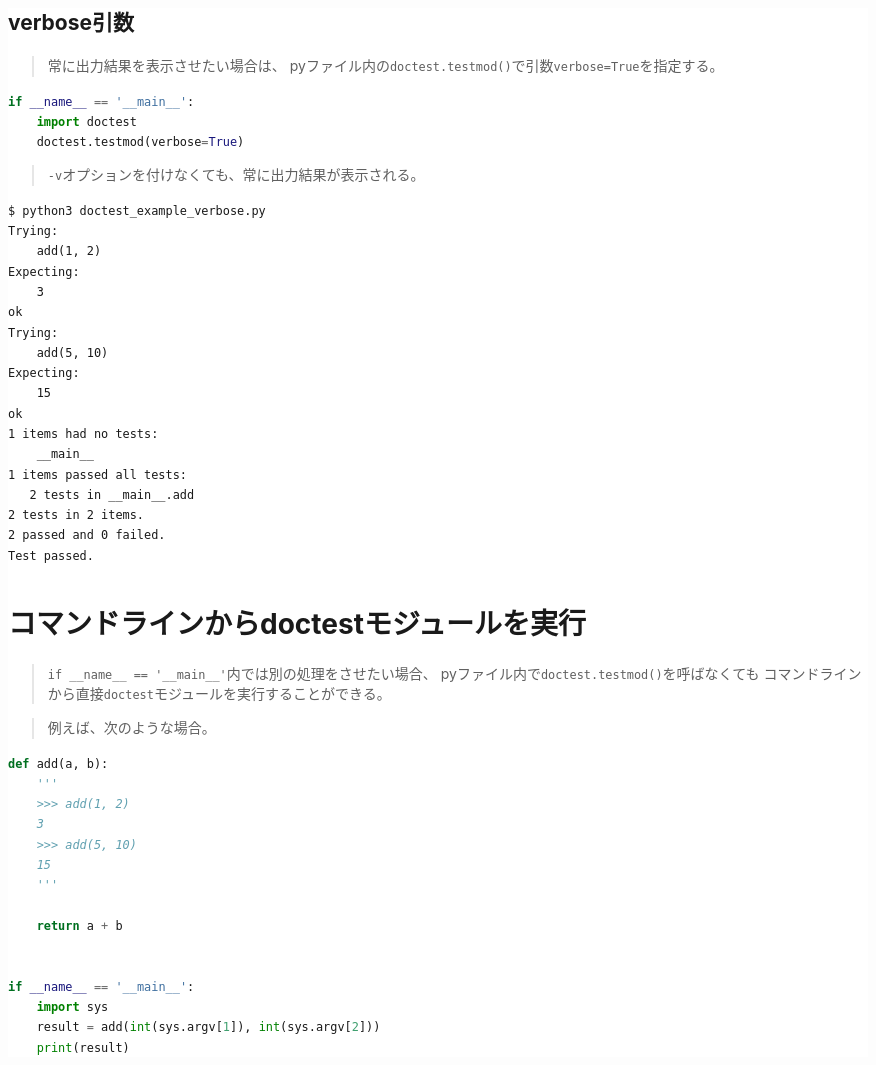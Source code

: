 ## verbose引数

> 常に出力結果を表示させたい場合は、
  pyファイル内の`doctest.testmod()`で引数`verbose=True`を指定する。

```python
if __name__ == '__main__':
    import doctest
    doctest.testmod(verbose=True)
```

> `-v`オプションを付けなくても、常に出力結果が表示される。

```dockerfile
$ python3 doctest_example_verbose.py
Trying:
    add(1, 2)
Expecting:
    3
ok
Trying:
    add(5, 10)
Expecting:
    15
ok
1 items had no tests:
    __main__
1 items passed all tests:
   2 tests in __main__.add
2 tests in 2 items.
2 passed and 0 failed.
Test passed.
```

# コマンドラインからdoctestモジュールを実行

> `if __name__ == '__main__'`内では別の処理をさせたい場合、
  pyファイル内で`doctest.testmod()`を呼ばなくても
  コマンドラインから直接`doctest`モジュールを実行することができる。

> 例えば、次のような場合。

```python
def add(a, b):
    '''
    >>> add(1, 2)
    3
    >>> add(5, 10)
    15
    '''

    return a + b


if __name__ == '__main__':
    import sys
    result = add(int(sys.argv[1]), int(sys.argv[2]))
    print(result)
```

▸ **TASK DESCRIPTION**: Look through the records above for the string "True", then copy every line that has it.

▸ **WRITTEN RESPONSE**:
  pyファイル内の`doctest.testmod()`で引数`verbose=True`を指定する。
    doctest.testmod(verbose=True)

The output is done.